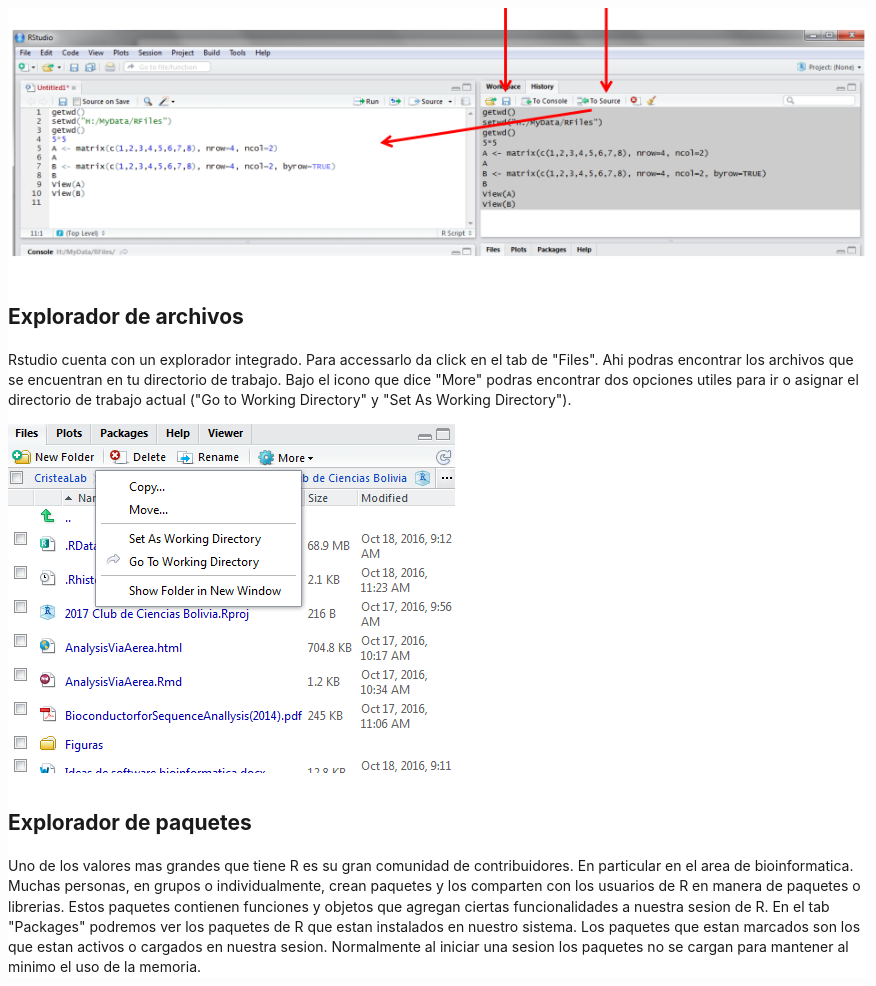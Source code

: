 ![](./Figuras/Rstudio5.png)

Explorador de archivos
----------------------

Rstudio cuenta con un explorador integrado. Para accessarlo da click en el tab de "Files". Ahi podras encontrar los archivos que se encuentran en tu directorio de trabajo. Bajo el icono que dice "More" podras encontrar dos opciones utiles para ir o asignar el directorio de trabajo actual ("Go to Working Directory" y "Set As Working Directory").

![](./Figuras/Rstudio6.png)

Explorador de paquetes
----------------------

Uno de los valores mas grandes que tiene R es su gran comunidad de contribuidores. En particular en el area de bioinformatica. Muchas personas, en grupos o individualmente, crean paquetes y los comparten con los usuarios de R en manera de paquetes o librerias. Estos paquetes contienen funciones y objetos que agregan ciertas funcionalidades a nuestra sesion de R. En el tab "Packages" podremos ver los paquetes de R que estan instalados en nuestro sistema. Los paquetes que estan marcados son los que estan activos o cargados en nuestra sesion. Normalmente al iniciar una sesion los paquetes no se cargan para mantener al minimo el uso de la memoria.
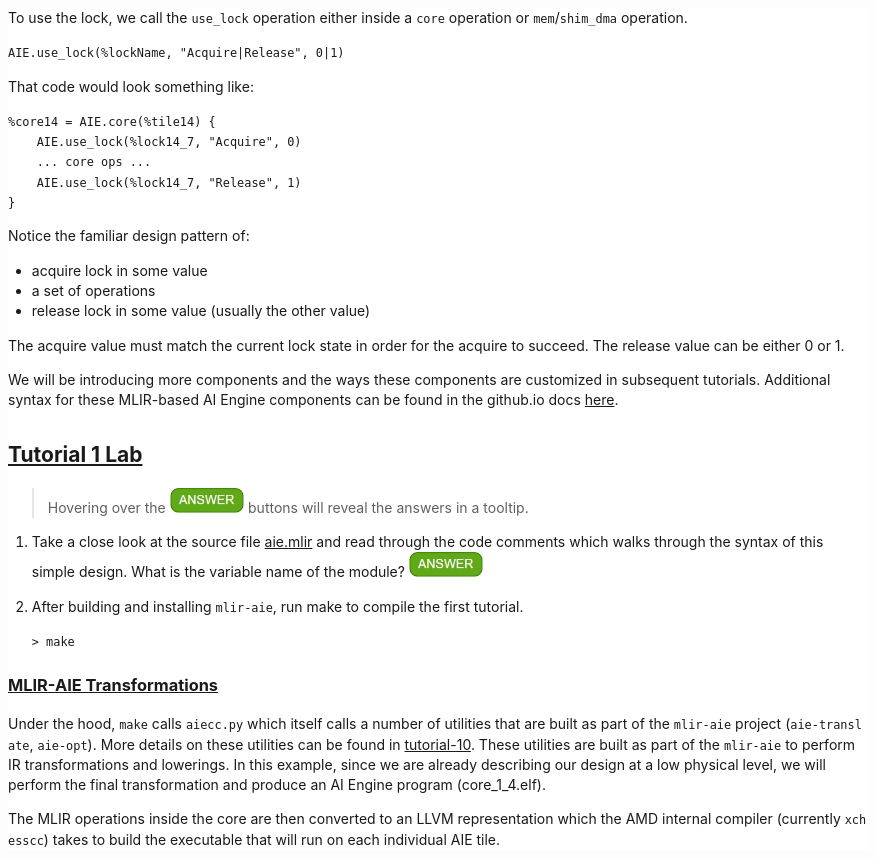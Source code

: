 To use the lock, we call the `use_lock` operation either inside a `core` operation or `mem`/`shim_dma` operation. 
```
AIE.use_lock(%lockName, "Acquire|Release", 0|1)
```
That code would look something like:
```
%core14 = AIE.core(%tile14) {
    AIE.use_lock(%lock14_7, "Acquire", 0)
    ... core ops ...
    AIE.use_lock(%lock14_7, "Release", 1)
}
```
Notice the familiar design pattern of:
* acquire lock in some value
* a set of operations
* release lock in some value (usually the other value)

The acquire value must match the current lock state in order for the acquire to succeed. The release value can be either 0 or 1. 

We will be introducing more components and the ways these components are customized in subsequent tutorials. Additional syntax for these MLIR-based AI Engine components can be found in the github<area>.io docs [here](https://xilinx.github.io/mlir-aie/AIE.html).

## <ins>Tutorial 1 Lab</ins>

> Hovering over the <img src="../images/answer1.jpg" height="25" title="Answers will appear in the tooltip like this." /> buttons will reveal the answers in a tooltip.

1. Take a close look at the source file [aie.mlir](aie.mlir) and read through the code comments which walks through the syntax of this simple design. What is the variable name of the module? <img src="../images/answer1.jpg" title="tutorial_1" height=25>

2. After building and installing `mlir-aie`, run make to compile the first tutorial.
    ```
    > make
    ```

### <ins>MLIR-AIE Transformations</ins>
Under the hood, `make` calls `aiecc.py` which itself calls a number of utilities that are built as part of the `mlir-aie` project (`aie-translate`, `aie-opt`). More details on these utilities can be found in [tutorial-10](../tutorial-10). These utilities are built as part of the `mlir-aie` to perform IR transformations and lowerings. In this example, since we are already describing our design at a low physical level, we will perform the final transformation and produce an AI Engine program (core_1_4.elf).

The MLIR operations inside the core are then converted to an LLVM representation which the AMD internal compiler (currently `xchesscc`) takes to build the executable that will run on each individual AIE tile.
---
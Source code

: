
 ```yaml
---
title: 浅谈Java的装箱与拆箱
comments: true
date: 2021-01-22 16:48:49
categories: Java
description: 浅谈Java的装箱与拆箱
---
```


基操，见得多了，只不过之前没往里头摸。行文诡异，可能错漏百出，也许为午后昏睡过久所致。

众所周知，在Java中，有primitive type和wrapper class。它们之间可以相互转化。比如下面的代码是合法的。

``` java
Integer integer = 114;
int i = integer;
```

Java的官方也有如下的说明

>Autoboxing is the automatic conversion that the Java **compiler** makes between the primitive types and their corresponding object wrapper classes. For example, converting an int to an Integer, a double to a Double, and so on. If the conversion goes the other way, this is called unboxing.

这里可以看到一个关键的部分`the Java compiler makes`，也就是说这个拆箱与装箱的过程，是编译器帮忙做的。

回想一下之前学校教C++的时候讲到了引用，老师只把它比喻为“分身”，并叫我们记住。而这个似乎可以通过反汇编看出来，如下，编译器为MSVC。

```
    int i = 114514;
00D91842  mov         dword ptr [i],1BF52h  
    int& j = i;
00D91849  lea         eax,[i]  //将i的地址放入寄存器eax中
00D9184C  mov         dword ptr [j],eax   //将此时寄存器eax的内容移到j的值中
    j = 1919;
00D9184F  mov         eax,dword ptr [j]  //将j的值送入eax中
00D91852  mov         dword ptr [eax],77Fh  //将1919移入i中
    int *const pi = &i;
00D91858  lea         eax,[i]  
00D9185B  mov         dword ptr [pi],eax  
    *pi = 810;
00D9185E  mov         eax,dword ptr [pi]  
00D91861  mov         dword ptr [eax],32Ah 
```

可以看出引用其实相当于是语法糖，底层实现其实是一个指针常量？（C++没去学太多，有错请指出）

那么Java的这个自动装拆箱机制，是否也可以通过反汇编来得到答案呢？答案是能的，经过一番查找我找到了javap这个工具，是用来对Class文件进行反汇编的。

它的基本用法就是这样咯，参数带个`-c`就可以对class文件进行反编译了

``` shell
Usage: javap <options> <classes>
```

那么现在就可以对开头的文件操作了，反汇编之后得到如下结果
---
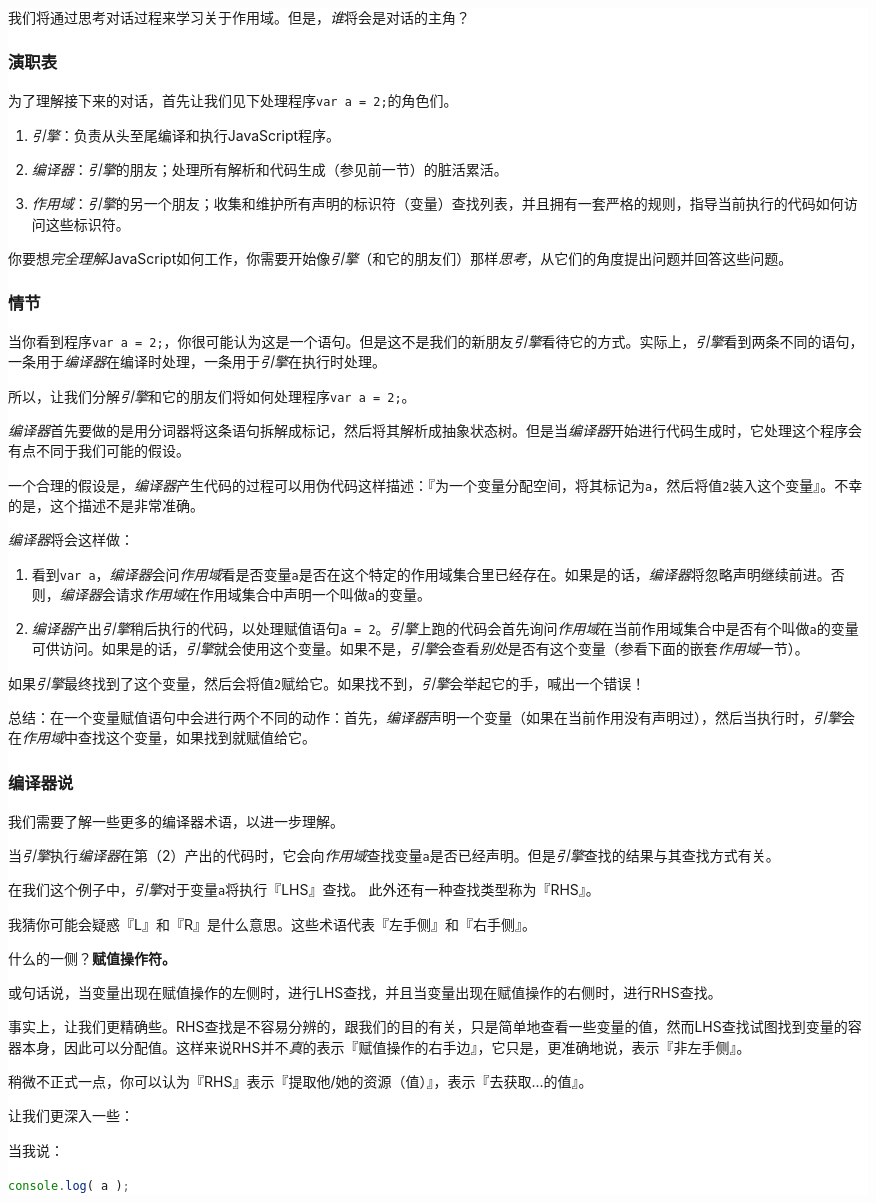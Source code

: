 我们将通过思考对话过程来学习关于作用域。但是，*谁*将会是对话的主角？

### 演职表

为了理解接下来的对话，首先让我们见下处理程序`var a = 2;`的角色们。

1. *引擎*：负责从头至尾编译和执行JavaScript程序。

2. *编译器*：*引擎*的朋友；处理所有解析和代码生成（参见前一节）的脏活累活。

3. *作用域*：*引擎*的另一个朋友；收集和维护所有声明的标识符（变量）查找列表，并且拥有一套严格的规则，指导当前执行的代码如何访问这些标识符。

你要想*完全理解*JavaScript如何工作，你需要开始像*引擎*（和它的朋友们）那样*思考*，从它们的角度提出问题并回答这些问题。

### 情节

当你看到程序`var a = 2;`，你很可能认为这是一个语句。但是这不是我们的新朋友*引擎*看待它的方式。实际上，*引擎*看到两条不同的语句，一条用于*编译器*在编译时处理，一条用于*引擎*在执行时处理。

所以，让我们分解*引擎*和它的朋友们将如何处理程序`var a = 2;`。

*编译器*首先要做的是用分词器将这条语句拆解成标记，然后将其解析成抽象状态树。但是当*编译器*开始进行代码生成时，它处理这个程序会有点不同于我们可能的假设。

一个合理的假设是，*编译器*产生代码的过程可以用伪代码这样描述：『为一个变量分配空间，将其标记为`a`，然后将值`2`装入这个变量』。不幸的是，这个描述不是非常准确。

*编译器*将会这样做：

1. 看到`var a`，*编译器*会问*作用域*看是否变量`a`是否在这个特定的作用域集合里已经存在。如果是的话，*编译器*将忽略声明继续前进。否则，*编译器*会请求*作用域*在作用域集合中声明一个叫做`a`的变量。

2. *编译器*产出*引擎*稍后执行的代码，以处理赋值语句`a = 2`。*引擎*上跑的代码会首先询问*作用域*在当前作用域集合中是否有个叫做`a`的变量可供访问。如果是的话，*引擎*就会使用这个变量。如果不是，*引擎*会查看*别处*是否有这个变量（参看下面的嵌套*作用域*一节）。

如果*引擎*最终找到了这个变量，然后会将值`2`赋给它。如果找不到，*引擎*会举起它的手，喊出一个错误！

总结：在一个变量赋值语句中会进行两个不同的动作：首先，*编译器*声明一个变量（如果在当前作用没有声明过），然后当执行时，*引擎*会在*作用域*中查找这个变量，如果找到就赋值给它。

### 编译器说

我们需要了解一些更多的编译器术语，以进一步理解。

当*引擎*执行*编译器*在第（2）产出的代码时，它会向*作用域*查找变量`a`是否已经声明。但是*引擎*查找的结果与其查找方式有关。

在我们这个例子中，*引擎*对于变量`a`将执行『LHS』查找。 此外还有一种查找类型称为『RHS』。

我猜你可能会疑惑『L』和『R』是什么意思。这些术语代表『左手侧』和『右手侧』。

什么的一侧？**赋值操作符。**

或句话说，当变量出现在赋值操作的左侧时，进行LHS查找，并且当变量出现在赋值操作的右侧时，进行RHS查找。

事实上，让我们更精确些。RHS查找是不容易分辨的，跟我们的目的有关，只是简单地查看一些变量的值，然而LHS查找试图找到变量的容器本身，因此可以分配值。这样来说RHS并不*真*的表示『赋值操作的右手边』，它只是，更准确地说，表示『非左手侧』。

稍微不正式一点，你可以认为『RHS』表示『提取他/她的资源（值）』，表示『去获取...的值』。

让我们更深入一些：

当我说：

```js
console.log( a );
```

- _WORK TASK_
Scan the material line by line and report each one that contains "classes".

- _RESPONSE TO THE TASK_
>Autoboxing is the automatic conversion that the Java **compiler** makes between the primitive types and their corresponding object wrapper classes. For example, converting an int to an Integer, a double to a Double, and so on. If the conversion goes the other way, this is called unboxing.
Usage: javap <options> <classes>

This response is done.